Large language model (LLM) agents often rely on external demonstrations or retrieval-augmented planning, leading to brittleness, poor generalization, and high computational overhead. Inspired by human problem-solving, we propose DuSAR (Dual-Strategy Agent with Reflecting) - a demonstration-free framework that enables a single frozen LLM to perform co-adaptive reasoning via two complementary strategies: a high-level holistic plan and a context-grounded local policy. These strategies interact through a lightweight reflection mechanism, where the agent continuously assesses progress via a Strategy Fitness Score and dynamically revises its global plan when stuck or refines it upon meaningful advancement, mimicking human metacognitive behavior. On ALFWorld and Mind2Web, DuSAR achieves state-of-the-art performance with open-source LLMs (7B-70B), reaching 37.1% success on ALFWorld (Llama3.1-70B) - more than doubling the best prior result (13.0%) - and 4.02% on Mind2Web, also more than doubling the strongest baseline. Remarkably, it reduces per-step token consumption by 3-9X while maintaining strong performance. Ablation studies confirm the necessity of dual-strategy coordination. Moreover, optional integration of expert demonstrations further boosts results, highlighting DuSAR's flexibility and compatibility with external knowledge.

Paper Structure

This paper contains 43 sections, 5 equations, 4 figures, 5 tables, 1 algorithm.

Figures (4)

  • Figure 1: The overall architecture of DuSAR, illustrating its iterative dual-strategy reasoning in ALFWorld. Starting from a task instruction, the Holistic Strategy generates a high-level plan (①), which guides the initial action (②).

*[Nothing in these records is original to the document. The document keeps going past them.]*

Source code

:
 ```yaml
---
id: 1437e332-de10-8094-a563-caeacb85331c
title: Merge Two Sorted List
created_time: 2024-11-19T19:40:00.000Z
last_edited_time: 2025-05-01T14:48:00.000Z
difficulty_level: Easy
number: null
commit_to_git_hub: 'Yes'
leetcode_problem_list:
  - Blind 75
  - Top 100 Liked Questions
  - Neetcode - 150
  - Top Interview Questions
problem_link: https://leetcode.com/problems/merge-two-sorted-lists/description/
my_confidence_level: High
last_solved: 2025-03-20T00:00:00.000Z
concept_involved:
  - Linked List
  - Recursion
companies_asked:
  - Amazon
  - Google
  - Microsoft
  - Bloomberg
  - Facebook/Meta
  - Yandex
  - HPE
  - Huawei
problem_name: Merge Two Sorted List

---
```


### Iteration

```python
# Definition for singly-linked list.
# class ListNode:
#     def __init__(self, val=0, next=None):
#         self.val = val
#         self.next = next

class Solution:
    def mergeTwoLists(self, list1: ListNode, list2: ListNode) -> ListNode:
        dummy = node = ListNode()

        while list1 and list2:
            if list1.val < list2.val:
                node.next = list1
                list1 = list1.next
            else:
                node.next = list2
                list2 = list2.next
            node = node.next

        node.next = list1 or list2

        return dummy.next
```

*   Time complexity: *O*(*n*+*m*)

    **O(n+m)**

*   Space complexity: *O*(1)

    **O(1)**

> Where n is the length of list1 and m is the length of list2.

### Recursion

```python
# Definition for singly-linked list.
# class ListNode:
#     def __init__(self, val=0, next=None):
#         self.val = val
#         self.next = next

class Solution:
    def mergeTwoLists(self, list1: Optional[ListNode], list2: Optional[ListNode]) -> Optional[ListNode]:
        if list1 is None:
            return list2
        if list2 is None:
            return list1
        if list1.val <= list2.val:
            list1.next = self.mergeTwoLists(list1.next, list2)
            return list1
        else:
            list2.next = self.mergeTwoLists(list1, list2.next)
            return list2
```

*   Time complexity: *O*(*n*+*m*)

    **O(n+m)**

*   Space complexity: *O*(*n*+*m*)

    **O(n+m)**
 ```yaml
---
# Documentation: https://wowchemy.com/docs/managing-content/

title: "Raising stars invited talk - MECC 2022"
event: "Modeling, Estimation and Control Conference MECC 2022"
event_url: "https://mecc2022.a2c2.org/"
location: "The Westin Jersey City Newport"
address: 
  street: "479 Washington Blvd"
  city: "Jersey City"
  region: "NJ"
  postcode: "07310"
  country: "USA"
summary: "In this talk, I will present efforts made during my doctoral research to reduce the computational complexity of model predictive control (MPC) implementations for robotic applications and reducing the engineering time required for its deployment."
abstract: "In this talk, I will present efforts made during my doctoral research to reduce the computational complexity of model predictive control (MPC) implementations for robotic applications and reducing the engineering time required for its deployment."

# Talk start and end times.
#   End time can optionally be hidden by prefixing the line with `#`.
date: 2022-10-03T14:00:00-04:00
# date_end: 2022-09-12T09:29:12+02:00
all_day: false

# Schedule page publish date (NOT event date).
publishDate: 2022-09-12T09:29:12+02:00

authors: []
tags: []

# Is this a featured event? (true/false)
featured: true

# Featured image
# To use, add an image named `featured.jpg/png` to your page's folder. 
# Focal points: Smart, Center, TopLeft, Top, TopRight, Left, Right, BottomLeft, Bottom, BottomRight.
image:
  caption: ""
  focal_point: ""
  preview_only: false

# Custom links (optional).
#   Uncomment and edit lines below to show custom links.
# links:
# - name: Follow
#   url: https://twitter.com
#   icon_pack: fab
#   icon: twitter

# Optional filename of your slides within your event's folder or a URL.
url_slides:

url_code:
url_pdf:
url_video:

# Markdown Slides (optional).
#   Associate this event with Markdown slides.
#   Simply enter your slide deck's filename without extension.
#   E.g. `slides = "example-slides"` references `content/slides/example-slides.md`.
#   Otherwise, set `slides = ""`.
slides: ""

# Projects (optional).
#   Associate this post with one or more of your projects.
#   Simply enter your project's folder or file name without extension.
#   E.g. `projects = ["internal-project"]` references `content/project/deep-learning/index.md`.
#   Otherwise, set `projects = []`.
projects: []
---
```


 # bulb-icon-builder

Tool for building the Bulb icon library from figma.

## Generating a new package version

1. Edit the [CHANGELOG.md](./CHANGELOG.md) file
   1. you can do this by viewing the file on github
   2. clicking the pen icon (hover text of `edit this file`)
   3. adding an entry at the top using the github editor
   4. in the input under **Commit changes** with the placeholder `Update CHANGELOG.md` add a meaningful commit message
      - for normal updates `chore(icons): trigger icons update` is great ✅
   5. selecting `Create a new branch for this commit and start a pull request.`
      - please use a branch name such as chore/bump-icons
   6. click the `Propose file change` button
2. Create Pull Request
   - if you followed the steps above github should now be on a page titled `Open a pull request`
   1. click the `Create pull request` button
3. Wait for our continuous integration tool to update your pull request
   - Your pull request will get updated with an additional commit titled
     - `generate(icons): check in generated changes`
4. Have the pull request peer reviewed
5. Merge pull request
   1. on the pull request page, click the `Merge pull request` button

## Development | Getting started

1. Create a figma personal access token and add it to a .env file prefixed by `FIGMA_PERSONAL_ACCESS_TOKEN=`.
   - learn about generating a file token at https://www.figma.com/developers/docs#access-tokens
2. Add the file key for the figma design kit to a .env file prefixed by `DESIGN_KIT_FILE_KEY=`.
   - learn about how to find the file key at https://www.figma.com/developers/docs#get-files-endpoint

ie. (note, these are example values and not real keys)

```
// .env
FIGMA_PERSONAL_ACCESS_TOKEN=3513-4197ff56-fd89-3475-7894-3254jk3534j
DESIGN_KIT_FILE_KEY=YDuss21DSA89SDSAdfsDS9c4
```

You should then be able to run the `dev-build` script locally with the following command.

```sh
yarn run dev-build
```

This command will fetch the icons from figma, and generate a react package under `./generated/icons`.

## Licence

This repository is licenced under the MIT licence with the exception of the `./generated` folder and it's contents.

After execution, environmental feedback and the current plan inform the Local Strategy to produce context-aware guidance (③) and evaluate progress via a Strategy Fitness Score (④). This evaluation triggers dynamic refinement of the Holistic Strategy (⑤). A Strategy Integration Module (SIM) synthesizes both strategies to select the next action (⑥), forming a co-adaptive loop that balances long-term coherence with immediate adaptability. See Fig. \ref{['fig:Framework']} for details on the reflecting mechanism.

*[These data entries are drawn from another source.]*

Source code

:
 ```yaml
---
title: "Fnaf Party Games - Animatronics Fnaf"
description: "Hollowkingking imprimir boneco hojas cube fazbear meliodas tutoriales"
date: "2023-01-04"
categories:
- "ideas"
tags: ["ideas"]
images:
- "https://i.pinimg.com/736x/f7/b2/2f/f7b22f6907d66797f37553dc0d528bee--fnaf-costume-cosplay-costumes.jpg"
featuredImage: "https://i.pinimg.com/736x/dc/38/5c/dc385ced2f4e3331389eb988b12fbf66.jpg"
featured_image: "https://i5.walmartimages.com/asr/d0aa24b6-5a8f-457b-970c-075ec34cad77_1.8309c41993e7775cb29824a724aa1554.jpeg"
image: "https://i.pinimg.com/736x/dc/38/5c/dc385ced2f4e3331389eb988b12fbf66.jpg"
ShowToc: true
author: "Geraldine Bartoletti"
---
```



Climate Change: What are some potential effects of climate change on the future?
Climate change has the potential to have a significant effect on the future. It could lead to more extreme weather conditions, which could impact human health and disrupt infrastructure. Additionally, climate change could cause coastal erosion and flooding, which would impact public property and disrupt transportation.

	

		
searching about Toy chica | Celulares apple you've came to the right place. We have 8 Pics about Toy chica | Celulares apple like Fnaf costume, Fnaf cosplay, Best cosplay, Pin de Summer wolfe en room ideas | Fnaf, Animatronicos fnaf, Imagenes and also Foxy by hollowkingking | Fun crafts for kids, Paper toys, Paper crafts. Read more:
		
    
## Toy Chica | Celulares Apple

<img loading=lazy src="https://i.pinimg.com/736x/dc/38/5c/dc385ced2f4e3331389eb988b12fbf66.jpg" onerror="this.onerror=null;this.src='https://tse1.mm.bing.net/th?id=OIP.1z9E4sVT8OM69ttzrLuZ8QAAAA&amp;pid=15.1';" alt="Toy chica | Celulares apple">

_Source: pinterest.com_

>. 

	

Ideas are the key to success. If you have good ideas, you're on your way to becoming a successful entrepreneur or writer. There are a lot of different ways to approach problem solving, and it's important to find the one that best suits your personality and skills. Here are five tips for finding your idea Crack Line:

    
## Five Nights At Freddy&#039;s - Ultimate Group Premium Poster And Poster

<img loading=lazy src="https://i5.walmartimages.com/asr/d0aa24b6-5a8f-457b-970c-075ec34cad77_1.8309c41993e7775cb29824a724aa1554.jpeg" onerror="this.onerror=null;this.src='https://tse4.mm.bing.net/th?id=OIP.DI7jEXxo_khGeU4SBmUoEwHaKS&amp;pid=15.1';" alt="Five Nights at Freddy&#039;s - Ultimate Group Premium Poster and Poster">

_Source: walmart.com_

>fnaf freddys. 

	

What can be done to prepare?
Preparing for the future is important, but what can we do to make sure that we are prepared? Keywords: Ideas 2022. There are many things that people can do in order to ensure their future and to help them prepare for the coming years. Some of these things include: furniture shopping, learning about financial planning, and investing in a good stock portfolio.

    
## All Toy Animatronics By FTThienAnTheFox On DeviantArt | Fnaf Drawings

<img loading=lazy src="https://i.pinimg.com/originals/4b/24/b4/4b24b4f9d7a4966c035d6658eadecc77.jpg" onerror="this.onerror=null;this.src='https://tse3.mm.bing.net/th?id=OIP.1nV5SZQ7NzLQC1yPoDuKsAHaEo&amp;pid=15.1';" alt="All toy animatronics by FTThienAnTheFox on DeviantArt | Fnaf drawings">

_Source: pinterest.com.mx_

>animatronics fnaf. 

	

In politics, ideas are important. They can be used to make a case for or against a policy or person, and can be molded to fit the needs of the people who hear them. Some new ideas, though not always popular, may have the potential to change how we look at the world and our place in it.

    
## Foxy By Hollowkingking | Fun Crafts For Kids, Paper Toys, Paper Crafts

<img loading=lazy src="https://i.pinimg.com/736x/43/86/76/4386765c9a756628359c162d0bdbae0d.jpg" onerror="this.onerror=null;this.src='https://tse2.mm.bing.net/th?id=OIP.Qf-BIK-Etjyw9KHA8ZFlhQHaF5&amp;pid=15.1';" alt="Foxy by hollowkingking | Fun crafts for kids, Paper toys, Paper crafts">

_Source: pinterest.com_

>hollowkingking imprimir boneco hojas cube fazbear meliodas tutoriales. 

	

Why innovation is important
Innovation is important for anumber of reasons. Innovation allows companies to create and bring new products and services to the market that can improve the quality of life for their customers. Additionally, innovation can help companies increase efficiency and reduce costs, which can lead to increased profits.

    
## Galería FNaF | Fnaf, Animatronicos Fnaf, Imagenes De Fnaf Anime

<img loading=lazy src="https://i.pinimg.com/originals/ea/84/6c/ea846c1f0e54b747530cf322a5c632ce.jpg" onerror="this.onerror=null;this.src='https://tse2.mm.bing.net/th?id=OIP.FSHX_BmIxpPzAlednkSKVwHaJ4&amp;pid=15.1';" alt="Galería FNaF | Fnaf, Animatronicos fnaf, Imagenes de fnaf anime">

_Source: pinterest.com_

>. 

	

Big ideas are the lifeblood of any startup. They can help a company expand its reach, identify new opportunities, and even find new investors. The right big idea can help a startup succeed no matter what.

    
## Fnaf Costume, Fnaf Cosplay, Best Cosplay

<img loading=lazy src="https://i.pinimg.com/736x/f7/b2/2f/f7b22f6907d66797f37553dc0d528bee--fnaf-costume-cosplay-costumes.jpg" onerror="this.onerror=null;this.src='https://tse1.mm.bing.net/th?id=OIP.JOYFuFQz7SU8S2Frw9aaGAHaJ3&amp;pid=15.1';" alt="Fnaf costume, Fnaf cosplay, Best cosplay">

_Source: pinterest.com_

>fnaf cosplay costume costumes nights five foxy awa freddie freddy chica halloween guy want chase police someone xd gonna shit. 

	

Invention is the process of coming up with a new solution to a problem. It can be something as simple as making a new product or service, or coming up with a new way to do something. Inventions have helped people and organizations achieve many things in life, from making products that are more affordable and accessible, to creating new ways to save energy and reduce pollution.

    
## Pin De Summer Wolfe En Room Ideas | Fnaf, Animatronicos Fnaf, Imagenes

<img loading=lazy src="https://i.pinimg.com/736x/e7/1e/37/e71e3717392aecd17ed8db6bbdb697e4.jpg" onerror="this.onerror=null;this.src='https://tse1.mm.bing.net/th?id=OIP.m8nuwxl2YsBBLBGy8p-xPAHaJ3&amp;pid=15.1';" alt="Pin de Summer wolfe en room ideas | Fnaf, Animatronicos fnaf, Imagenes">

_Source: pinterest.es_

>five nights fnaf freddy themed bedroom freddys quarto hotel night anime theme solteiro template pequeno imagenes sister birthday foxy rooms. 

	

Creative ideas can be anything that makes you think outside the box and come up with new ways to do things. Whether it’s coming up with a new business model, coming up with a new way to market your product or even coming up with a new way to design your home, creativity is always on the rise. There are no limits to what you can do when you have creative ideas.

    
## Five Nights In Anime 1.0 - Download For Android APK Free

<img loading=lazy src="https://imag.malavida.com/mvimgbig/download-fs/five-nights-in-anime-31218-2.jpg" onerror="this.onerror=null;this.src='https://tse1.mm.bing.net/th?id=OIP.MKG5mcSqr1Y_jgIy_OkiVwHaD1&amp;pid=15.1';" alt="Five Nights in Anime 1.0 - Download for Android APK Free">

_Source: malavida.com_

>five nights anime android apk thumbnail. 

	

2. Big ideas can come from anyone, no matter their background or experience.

  • Figure 2: DuSAR’s reflecting mechanism. Holistic Reflecting formulates a long-term strategy from the task instruction, past exploration traces, and prior local strategies. Local Reflecting generates context-aware actions and evaluates the feasibility of the current holistic plan based on environmental observations. Decision Reflecting synthesizes both strategies to select the next feasible action. All interactions are logged as structured Explore Traces for iterative refinement.

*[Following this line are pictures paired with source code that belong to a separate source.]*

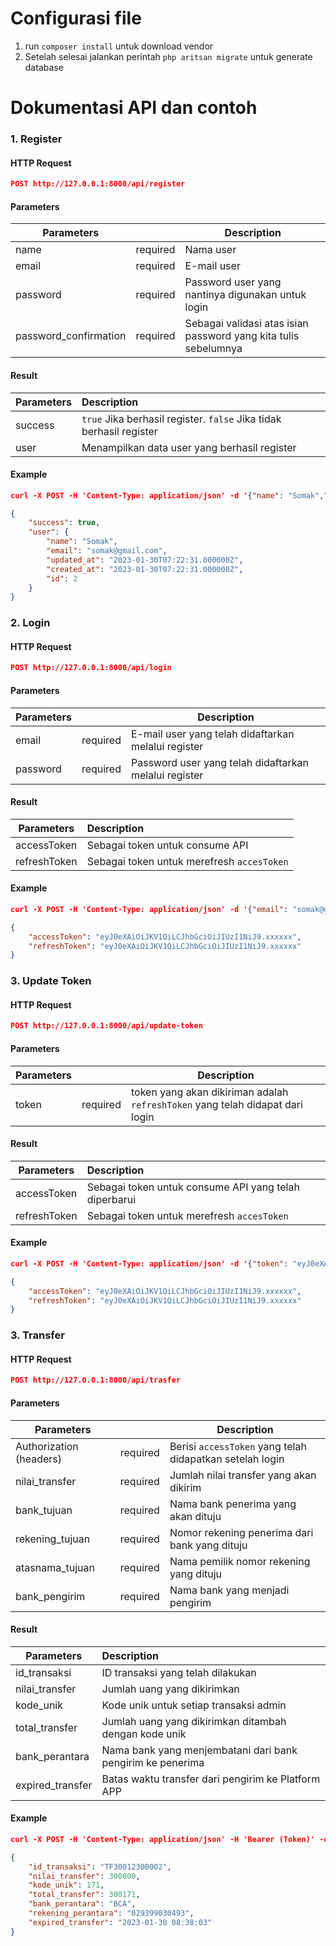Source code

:# Configurasi file
1. run `composer install` untuk download vendor
2. Setelah selesai jalankan perintah `php aritsan migrate` untuk generate database

# Dokumentasi API dan contoh

### 1.  Register

#### HTTP Request
```json
POST http://127.0.0.1:8000/api/register
```
#### Parameters

| Parameters    |               | Description  |
| ------------- |:-------------:| -------------|
| name   | required	  	| Nama user |
| email   | required	  	| E-mail user |
| password   | required	  	| Password user yang nantinya digunakan untuk login |
| password_confirmation   | required	  	| Sebagai validasi atas isian password yang kita tulis sebelumnya |



#### Result

| Parameters    |  Description  |
| ------------- |:--------------|
|success| `true` Jika berhasil register. `false` Jika tidak berhasil register |
|user | Menampilkan data user yang berhasil register|


#### Example
```json
curl -X POST -H 'Content-Type: application/json' -d '{"name": "Somak","email": "somak@gmail.com","password": "Hello123#", "password_confirmation" : "Hello123#"}' https://127.0.0.1:8000/api/register
```
```json
{
    "success": true,
    "user": {
        "name": "Somak",
        "email": "somak@gmail.com",
        "updated_at": "2023-01-30T07:22:31.000000Z",
        "created_at": "2023-01-30T07:22:31.000000Z",
        "id": 2
    }
}
```



### 2.  Login

#### HTTP Request
```json
POST http://127.0.0.1:8000/api/login
```
#### Parameters

| Parameters    |               | Description  |
| ------------- |:-------------:| -------------|
| email   | required	  	| E-mail user yang telah didaftarkan melalui register |
| password   | required	  	| Password user yang telah didaftarkan melalui register |



#### Result

| Parameters    |  Description  |
| ------------- |:--------------|
|accessToken | Sebagai token untuk consume API |
|refreshToken | Sebagai token untuk merefresh `accesToken` |


#### Example
```json
curl -X POST -H 'Content-Type: application/json' -d '{"email": "somak@gmail.com","password": "Hello123#"}' https://127.0.0.1:8000/api/login
```
```json
{
    "accessToken": "eyJ0eXAiOiJKV1QiLCJhbGciOiJIUzI1NiJ9.xxxxxx",
    "refreshToken": "eyJ0eXAiOiJKV1QiLCJhbGciOiJIUzI1NiJ9.xxxxxx"
}
```




### 3. Update Token

#### HTTP Request
```json
POST http://127.0.0.1:8000/api/update-token
```
#### Parameters

| Parameters    |               | Description  |
| ------------- |:-------------:| -------------|
| token   | required	  	| token yang akan dikiriman adalah `refreshToken` yang telah didapat dari login |




#### Result

| Parameters    |  Description  |
| ------------- |:--------------|
|accessToken | Sebagai token untuk consume API yang telah diperbarui |
|refreshToken | Sebagai token untuk merefresh `accesToken` |


#### Example
```json
curl -X POST -H 'Content-Type: application/json' -d '{"token": "eyJ0eXAiOiJKV1QiLCJhbGciOiJIUzI1NiJ9.xxxxxx"}' https://127.0.0.1:8000/api/register
```
```json
{
    "accessToken": "eyJ0eXAiOiJKV1QiLCJhbGciOiJIUzI1NiJ9.xxxxxx",
    "refreshToken": "eyJ0eXAiOiJKV1QiLCJhbGciOiJIUzI1NiJ9.xxxxxx"
}
```



### 3. Transfer

#### HTTP Request
```json
POST http://127.0.0.1:8000/api/trasfer
```
#### Parameters

| Parameters    |               | Description  |
| ------------- |:-------------:| -------------|
|Authorization (headers)   | required	  	|  Berisi `accessToken` yang telah didapatkan setelah login |
|nilai_transfer | required | Jumlah nilai transfer yang akan dikirim |
|bank_tujuan | required | Nama bank penerima yang akan dituju |
|rekening_tujuan | required | Nomor rekening penerima dari bank yang dituju |
|atasnama_tujuan | required | Nama pemilik nomor rekening yang dituju |
|bank_pengirim | required | Nama bank yang menjadi pengirim |
 



#### Result

| Parameters    |  Description  |
| ------------- |:--------------|
|id_transaksi | ID transaksi yang telah dilakukan |
|nilai_transfer | Jumlah uang yang dikirimkan |
|kode_unik | Kode unik untuk setiap transaksi admin |
|total_transfer | Jumlah uang yang dikirimkan ditambah dengan kode unik |
|bank_perantara | Nama bank yang menjembatani dari bank pengirim ke penerima |
|expired_transfer | Batas waktu transfer dari pengirim ke Platform APP |


#### Example
```json
curl -X POST -H 'Content-Type: application/json' -H 'Bearer (Token)' -d ' {"nilai_transfer": 300000,"bank_tujuan": "BCA", "rekening_tujuan" : "12398210", "atasnama_tujuan" : "Hendro", "bank_pengirim" : "BNI" }' https://127.0.0.1:8000/api/transfer
```
```json
{
    "id_transaksi": "TF30012300002",
    "nilai_transfer": 300000,
    "kode_unik": 171,
    "total_transfer": 300171,
    "bank_perantara": "BCA",
    "rekening_perantara": "029399030493",
    "expired_transfer": "2023-01-30 08:38:03"
}
```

  • Figure 3: Module ablation: Holistic-only (DuSAR OH), Local-only (DuSAR OL), and naive concatenation (DuSAR NA) on ALFWorld (All SR) and Mind2Web Cross-Task (Step SR).
  • Figure 4: Ablation results of expert demonstration application on holistic (DuSAR HT), local (DuSAR LT), and bidirectional integration (DuSAR BT) on ALFWorld (All SR) and Mind2Web Cross-Task (Step SR).